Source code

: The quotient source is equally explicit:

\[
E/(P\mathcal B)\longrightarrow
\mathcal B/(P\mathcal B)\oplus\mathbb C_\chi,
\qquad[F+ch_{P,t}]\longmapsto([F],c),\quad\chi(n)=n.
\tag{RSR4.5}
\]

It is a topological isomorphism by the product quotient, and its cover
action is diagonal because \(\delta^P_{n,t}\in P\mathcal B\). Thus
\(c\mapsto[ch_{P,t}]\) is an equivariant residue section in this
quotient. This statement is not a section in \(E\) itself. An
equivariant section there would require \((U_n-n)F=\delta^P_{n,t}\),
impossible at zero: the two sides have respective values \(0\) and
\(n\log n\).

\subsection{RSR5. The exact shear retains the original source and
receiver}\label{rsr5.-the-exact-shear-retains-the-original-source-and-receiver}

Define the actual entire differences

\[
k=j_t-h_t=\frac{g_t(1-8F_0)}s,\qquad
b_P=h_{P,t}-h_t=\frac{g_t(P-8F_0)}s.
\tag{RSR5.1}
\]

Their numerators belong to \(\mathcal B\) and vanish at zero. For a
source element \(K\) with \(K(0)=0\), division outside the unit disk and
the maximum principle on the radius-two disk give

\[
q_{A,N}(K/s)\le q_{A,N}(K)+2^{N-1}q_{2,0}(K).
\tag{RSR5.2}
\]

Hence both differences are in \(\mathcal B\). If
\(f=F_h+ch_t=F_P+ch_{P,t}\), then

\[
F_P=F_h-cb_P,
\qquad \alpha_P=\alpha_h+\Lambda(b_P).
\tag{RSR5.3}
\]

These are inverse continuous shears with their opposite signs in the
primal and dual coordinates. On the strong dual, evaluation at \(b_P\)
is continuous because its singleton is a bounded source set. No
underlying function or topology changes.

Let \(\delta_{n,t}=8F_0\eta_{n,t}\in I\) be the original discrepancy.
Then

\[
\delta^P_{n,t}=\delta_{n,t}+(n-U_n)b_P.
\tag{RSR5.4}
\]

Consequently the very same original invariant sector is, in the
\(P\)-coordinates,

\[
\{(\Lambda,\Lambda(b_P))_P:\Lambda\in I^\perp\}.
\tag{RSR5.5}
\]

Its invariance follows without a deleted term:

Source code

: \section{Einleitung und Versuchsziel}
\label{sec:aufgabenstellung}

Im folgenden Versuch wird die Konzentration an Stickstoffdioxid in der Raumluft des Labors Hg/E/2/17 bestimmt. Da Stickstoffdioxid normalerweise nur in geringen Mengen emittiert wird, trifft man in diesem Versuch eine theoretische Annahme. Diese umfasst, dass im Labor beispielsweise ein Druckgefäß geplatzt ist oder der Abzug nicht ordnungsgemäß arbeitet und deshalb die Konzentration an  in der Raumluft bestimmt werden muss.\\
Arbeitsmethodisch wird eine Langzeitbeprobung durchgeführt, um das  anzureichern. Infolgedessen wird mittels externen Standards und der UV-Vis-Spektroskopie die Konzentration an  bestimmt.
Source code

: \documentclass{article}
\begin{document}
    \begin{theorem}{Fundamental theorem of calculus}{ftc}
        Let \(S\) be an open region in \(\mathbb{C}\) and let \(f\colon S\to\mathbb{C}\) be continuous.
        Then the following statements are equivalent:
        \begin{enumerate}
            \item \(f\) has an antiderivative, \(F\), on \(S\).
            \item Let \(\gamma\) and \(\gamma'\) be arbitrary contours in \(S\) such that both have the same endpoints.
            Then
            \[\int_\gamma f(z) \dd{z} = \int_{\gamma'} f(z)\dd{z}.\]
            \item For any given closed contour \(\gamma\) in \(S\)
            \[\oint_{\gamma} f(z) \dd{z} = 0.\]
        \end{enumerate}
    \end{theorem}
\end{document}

**WHAT THE TASK REQUIRES:** The response must consist solely of the lines from the top of the records through the line holding "quotient. This statement", copied word for word.

**COMPLETED EXERCISE:**
Source code

: The quotient source is equally explicit:

\[
E/(P\mathcal B)\longrightarrow
\mathcal B/(P\mathcal B)\oplus\mathbb C_\chi,
\qquad[F+ch_{P,t}]\longmapsto([F],c),\quad\chi(n)=n.
\tag{RSR4.5}
\]

It is a topological isomorphism by the product quotient, and its cover
action is diagonal because \(\delta^P_{n,t}\in P\mathcal B\). Thus
\(c\mapsto[ch_{P,t}]\) is an equivariant residue section in this
quotient. This statement is not a section in \(E\) itself. An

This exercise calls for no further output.